What is consensus?
Definition: Consensus is the mechanism that
ensures all copies of a distributed ledger are the same i.e., at all times
I will have exactly the same copy of the ledger as you. This is critical –
imagine my copy of the ledger saying you owe me $100 bucks whereas your copy of
the ledger saying I owe you $100 bucks – and the ensuing mess.
Consensus is not a new
thing that was invented with blockchain technology. It is an essential
component of any distributed database (a distributed database is a database in
which multiple copies of the database exist on multiple computers, referred to
as nodes in literature) and algorithms for establishing consensus (Paxos, Raft,
BFT, etc.) were developed in distributed systems literature way before blockchain
How does Hyperledger Fabric achieve consensus?
achieves consensus through its ordering service. This service establishes a
total order on the transactions submitted to the network.
This is best illustrated
with the WhatsApp analogy. Have you ever used WhatsApp, Slack, Teams, HipChat,
RocketChat or another chat application where you received messages out of
order? What do we mean by out of order – it means the order in which you
received the messages was not the same as the order in which messages were
sent. It happened to me once when I was using the built-in chat in OfferUp to
communicate with a buyer. I sent two messages and the buyer received the one I
sent later first, followed by the one I sent first later. So the order in which
I sent messages was (A, B) but the receiver received the messages as (B, A).

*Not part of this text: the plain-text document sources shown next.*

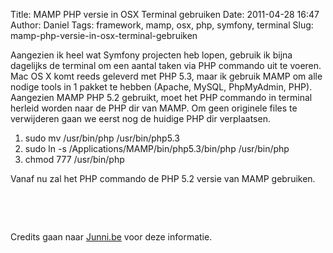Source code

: Title: MAMP PHP versie in OSX Terminal gebruiken
Date: 2011-04-28 16:47
Author: Daniel
Tags: framework, mamp, osx, php, symfony, terminal
Slug: mamp-php-versie-in-osx-terminal-gebruiken

Aangezien ik heel wat Symfony projecten heb lopen, gebruik ik bijna
dagelijks de terminal om een aantal taken via PHP commando uit te
voeren. Mac OS X komt reeds geleverd met PHP 5.3, maar ik gebruik MAMP
om alle nodige tools in 1 pakket te hebben (Apache, MySQL, PhpMyAdmin,
PHP). Aangezien MAMP PHP 5.2 gebruikt, moet het PHP commando in terminal
herleid worden naar de PHP dir van MAMP. Om geen originele files te
verwijderen gaan we eerst nog de huidige PHP dir verplaatsen.

1.  sudo mv /usr/bin/php /usr/bin/php5.3
2.  sudo ln -s /Applications/MAMP/bin/php5.3/bin/php /usr/bin/php
3.  chmod 777 /usr/bin/php

Vanaf nu zal het PHP commando de PHP 5.2 versie van MAMP gebruiken.

 

 

Credits gaan naar [Junni.be][] voor deze informatie.

 

  [Junni.be]: http://junni.be/php-versie-van-mamp-in-terminal-gebruiken
    "Junni.be"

Why does it happen? Imagine a chat room with
one hundred or a thousand participants. Messages are being generated at a fast
rate – lets say more than 10 per second. There are two architectures possible:
1) an architecture in which there is a backend server to which messages are
submitted; this server then announces availability of new messages to the
receivers (known as a broadcast) followed
by the receivers pulling the new messages from
the server. 2) Another way to architect the system is to implement a p2p network in which there is no central server.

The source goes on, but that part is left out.